Toute la problématique liée à l'estimation de fonctions de demande réside précisément dans
l'estimation des paramètres  et ß.
L'information concernant les coefficients ß est
particulièrement utile au gestionnaire d'entreprise, puisqu'ils permettent d'isoler l'impact sur la
quantité demandée d'une variation dans le niveau d'une des variables indépendantes lorsque le
niveau des autres variables est maintenu constant.

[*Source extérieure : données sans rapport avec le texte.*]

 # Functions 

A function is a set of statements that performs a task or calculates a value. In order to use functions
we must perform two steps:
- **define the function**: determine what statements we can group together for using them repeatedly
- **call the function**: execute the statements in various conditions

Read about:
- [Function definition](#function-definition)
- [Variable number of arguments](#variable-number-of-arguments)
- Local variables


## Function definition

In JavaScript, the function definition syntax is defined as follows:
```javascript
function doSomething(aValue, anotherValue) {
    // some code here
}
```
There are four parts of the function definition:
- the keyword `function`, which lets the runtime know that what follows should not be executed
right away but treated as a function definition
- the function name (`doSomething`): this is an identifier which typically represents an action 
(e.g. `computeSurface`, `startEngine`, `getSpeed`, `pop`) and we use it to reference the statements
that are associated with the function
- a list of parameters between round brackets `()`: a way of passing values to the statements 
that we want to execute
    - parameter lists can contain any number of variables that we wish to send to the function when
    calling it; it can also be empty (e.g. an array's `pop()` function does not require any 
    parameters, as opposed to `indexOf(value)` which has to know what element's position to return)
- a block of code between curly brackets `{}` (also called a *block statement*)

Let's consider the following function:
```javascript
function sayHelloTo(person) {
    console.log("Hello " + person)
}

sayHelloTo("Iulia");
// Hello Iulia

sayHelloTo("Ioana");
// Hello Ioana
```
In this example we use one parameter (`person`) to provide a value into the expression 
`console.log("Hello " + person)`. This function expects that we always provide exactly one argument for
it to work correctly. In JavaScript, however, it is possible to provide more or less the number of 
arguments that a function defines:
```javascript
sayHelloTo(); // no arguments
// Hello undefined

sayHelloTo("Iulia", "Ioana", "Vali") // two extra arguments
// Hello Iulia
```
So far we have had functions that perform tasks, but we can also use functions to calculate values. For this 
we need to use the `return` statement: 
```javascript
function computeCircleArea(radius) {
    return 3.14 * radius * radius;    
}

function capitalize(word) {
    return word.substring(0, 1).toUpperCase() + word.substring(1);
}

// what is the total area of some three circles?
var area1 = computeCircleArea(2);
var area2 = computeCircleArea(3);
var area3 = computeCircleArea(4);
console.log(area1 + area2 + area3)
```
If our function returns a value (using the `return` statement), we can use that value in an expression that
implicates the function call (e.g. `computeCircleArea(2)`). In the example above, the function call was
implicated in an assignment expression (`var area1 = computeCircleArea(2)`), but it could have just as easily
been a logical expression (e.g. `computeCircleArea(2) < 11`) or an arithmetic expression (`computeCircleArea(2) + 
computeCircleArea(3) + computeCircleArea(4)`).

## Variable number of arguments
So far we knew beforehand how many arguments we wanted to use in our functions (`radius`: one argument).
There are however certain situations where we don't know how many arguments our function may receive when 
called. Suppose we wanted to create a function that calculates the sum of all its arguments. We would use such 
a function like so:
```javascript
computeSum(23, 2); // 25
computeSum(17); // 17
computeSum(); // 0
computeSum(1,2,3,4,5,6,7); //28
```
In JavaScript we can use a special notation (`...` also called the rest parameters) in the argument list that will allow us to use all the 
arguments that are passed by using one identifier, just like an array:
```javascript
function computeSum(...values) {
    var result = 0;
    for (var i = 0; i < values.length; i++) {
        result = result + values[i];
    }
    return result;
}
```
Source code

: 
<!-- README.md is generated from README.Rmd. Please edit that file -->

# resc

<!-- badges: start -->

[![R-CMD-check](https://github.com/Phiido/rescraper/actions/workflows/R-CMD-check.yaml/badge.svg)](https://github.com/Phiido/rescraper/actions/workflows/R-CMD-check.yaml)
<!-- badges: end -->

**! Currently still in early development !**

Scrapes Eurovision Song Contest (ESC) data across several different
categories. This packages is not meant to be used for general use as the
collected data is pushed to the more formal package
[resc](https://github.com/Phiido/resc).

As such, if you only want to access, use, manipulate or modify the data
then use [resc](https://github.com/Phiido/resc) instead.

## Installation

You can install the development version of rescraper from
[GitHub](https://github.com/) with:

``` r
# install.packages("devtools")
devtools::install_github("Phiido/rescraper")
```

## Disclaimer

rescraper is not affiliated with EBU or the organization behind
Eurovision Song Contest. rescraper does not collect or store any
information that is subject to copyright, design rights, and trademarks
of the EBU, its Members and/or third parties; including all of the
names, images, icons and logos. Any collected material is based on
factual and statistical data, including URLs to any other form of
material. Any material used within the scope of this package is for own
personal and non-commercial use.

Bien sûr, le gestionnaire d'entreprise ne contrôle pas le niveau de toutes les variables
explicatives. Bien qu'il puisse déterminer en partie le prix du bien et le niveau de publicité,
celui-ci n'a évidemment aucun contrôle sur le revenu des consommateurs et le prix des autres
biens (tout comme il ne contrôle pas non plus d'autres variables pouvant influencer la quantité
demandée comme la population, les préférences des consommateurs ou les actions des
concurrents). Toutefois, il demeure utile d'avoir une idée de la valeur probable des coefficients
associés à ces variables puisque cela permet de réduire l'incertitude concernant l'évolution de la
demande suite à une quelconque variation dans le niveau d'une de ces variables. Ceci permet de
prévoir plus efficacement le niveau de production, le niveau d'inventaire, la quantité de maind'oeuvre requise et les recettes de l'entreprise.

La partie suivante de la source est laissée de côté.